Mohammed was very informative about the history of the Medina and of Morocco in general. Later he would tell us of the patterns and meanings of Moroccan carpets. Although we explained we lived on a boat we think he misunderstood us to mean a cruise ship that was docked that afternoon.



We did point out that our boat was " over there" just past the minaret of the mosque and we really didn't have room for a carpet but we left on the best of terms and the loss only a few Dirhams to our "guide"


The views alone were worth the few coins.....
from our vantage point on the roof we noticed just below us a small mosque completely surrounded by encroaching buildings and once we had left the shop we went to have a look at the entrance.

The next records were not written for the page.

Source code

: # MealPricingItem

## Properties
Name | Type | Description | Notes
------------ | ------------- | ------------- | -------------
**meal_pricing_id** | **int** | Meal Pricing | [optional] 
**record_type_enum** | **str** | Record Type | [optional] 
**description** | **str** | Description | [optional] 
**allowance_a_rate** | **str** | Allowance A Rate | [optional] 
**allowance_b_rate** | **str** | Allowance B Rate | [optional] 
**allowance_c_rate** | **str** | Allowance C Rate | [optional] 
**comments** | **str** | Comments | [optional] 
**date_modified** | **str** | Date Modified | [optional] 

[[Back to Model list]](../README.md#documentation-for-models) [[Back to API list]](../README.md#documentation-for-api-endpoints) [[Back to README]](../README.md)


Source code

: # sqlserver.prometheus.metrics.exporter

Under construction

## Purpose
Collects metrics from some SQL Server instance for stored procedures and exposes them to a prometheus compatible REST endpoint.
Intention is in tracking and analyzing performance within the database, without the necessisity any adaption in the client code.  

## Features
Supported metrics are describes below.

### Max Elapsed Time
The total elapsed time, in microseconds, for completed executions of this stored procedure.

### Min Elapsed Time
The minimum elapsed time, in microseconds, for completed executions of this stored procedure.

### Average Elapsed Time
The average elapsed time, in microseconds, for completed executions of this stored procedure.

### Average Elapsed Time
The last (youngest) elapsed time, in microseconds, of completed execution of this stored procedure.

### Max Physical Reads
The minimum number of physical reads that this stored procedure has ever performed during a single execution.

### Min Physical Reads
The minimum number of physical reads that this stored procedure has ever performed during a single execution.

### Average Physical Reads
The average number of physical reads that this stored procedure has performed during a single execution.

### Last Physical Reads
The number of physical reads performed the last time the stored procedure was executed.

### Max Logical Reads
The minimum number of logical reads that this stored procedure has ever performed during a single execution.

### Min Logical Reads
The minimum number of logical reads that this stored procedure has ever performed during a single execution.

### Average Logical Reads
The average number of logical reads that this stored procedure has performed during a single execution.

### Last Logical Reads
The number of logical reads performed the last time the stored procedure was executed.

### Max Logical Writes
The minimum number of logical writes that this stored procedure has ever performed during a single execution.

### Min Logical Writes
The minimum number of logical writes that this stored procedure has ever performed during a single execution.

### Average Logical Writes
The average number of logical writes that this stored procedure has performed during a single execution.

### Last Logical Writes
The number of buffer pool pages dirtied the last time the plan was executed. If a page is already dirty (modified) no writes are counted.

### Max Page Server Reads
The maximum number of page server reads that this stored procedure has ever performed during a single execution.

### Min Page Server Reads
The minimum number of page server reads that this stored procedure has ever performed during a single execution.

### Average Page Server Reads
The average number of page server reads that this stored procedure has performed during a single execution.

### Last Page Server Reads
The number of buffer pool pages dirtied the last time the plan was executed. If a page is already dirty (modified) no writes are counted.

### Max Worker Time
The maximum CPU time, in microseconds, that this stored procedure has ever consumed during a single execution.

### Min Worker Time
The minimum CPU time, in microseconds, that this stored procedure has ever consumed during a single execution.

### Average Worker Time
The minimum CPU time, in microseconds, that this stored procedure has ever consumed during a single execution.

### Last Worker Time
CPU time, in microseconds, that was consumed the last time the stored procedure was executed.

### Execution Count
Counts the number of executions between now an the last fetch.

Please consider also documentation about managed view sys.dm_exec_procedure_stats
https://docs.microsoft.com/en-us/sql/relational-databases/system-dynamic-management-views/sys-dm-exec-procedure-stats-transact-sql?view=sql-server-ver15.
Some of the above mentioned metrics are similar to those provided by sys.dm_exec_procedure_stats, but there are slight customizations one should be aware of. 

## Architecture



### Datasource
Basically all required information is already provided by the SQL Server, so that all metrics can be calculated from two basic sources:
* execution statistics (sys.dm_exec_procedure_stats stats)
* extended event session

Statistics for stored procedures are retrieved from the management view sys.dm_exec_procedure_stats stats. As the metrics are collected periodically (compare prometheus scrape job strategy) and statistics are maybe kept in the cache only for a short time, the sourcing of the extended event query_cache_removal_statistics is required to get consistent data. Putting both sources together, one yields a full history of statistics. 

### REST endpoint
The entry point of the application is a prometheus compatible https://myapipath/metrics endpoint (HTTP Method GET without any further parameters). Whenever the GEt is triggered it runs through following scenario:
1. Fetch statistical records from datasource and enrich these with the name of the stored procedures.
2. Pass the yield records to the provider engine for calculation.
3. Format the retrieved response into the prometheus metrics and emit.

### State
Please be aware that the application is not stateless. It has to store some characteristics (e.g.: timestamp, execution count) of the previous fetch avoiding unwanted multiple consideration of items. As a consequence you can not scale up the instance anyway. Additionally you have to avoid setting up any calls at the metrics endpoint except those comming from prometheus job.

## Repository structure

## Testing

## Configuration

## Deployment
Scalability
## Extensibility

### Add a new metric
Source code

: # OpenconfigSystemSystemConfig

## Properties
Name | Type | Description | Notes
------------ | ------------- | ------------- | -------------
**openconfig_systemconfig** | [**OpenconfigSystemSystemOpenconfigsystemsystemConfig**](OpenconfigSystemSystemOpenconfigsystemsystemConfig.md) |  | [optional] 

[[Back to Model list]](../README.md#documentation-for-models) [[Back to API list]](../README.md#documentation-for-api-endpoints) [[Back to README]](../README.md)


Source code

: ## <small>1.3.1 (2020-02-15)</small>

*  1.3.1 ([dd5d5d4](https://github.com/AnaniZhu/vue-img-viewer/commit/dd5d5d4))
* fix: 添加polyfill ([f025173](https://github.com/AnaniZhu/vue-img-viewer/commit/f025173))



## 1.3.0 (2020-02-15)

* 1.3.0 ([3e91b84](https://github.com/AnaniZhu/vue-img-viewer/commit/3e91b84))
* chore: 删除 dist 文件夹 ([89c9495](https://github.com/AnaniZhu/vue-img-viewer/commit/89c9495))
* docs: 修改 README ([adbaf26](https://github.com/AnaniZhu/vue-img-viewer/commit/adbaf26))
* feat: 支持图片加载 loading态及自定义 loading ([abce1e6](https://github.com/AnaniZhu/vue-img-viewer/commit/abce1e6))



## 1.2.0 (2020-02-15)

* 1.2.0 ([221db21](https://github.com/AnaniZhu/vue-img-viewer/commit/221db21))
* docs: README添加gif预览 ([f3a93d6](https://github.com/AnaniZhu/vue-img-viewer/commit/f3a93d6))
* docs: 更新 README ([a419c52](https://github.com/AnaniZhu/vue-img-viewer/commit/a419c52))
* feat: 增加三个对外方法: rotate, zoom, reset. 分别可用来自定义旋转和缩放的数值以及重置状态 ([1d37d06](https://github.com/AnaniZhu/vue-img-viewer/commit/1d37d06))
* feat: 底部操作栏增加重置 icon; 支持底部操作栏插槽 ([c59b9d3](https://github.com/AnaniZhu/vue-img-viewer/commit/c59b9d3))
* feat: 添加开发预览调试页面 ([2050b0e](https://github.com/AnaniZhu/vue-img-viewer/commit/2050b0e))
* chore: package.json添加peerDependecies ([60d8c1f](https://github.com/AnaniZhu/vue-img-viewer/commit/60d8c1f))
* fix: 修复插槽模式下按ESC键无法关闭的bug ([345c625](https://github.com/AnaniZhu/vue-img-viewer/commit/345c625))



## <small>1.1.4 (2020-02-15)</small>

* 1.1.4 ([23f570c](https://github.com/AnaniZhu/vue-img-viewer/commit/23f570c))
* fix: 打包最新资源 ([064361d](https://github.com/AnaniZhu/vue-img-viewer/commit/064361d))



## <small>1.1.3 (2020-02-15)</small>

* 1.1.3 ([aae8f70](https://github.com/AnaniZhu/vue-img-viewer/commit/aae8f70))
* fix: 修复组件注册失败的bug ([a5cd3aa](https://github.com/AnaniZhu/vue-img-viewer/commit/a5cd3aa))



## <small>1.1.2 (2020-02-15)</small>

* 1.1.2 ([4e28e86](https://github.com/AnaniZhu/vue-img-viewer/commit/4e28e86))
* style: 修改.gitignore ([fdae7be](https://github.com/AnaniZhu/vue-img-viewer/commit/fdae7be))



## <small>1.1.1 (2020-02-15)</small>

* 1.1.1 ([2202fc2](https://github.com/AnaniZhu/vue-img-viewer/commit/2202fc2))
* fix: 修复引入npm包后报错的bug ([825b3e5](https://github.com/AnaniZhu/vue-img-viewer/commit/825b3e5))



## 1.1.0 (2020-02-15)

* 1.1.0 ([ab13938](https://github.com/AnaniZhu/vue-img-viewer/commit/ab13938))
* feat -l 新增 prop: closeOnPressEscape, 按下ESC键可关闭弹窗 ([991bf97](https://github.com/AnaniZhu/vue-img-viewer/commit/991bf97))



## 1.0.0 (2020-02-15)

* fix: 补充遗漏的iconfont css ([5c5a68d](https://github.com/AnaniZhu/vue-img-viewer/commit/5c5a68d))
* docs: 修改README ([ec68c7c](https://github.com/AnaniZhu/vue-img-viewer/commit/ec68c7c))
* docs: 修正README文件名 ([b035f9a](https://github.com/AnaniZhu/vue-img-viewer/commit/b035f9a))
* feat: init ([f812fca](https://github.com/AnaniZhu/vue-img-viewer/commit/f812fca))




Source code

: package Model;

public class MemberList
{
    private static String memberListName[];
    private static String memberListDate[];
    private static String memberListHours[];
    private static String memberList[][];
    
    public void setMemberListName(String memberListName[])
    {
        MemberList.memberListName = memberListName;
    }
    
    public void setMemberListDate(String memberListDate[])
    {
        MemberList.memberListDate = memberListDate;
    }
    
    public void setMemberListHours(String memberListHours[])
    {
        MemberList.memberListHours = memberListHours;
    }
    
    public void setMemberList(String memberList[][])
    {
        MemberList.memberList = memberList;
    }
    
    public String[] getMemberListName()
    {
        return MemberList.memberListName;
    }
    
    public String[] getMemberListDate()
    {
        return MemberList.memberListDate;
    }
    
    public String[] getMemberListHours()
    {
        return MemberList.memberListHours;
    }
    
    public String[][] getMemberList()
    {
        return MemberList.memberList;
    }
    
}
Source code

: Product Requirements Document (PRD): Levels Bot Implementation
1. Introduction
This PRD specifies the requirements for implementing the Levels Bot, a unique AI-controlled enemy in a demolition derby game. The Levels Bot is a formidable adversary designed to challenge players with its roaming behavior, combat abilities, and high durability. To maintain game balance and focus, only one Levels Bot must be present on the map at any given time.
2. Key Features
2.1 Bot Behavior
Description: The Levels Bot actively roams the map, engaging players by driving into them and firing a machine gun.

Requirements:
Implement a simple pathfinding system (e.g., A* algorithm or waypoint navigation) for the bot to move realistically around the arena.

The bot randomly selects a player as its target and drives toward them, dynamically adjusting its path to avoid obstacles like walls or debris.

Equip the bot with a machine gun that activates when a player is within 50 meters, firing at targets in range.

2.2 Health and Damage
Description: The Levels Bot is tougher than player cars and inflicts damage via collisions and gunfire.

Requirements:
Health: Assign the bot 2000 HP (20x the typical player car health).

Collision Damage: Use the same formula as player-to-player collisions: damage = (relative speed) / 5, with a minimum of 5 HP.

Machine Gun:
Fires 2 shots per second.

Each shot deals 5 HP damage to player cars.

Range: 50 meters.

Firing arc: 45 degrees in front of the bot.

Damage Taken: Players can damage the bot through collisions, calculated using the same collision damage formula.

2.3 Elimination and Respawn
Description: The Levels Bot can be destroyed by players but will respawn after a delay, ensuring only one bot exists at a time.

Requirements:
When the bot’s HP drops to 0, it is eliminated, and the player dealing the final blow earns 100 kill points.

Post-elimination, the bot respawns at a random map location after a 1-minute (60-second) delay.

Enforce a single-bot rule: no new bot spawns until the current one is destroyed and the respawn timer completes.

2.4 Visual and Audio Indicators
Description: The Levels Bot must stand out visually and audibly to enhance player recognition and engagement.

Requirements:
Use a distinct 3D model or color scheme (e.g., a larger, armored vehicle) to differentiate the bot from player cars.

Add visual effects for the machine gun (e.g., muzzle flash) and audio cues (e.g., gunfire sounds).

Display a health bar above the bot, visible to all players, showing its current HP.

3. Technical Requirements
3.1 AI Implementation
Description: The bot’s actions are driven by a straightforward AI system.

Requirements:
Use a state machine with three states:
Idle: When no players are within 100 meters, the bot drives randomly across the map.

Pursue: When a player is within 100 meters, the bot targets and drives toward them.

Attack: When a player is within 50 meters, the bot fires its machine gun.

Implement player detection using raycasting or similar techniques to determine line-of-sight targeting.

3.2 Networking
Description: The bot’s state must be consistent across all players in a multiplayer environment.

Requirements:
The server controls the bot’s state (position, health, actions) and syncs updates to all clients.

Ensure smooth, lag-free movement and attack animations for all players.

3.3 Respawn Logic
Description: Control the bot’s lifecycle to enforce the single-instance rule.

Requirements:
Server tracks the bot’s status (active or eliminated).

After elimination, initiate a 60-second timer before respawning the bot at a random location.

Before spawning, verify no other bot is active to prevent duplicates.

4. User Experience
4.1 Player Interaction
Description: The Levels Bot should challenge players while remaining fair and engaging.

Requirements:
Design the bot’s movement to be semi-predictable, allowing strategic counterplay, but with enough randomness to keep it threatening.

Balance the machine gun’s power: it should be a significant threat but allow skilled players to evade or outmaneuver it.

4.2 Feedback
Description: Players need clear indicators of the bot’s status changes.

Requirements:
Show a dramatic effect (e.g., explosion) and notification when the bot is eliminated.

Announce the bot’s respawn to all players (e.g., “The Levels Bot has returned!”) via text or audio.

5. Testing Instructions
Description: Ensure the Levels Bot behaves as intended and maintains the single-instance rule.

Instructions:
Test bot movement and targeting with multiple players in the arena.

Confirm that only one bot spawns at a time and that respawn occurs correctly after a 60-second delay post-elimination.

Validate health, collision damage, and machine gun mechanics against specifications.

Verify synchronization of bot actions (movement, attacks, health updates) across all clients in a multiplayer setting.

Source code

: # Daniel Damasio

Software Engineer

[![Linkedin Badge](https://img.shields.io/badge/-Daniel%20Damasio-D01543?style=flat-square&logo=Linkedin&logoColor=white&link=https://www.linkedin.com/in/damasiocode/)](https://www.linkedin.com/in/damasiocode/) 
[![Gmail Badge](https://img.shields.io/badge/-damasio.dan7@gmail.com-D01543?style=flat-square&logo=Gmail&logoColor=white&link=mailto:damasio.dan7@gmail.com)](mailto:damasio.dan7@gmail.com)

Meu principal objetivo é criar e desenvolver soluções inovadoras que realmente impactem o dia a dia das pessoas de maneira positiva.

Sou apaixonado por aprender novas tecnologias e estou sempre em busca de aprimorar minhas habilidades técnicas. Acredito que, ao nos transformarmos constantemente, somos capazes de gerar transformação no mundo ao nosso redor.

These are always green. In the photo below Lynne is looking into the courtyard seen in the photo above.


She didn't go in that would have been frowned upon. Eventually with the aid of our "guide we found our way out of the warren of tiny streets and back on the front towards the marina. As we approached we noticed we had new neighbours. It was a Dutch registered boat (with Spanish owners ) that had obviously damaged its foresail. The crew were asleep presumably after an epic crossing. Yes, it was still windy in the straits.


Later we helped them to cut away their shredded genoa from the luff foil, a tricky job that involved several trips up the mast and the loan of some tools from us. However a couple of hours saw it done and we were rewarded with a bottle of wine.


Finally that evening we walked out to watch seemingly hundreds of locals playing with their children in the coloured fountains on the front. This seems a very popular pastime in the evening . The children certainly enjoyed it!


So ended our first full day in Morocco, we had been amazed by the hospitality and friendliness shown to us. There is an element of culture shock to be sure and to a great extent we were sheltered from some aspects by the privilege of staying in our guarded enclave of the marina but we looked forward to exploring some more of this fascinating country.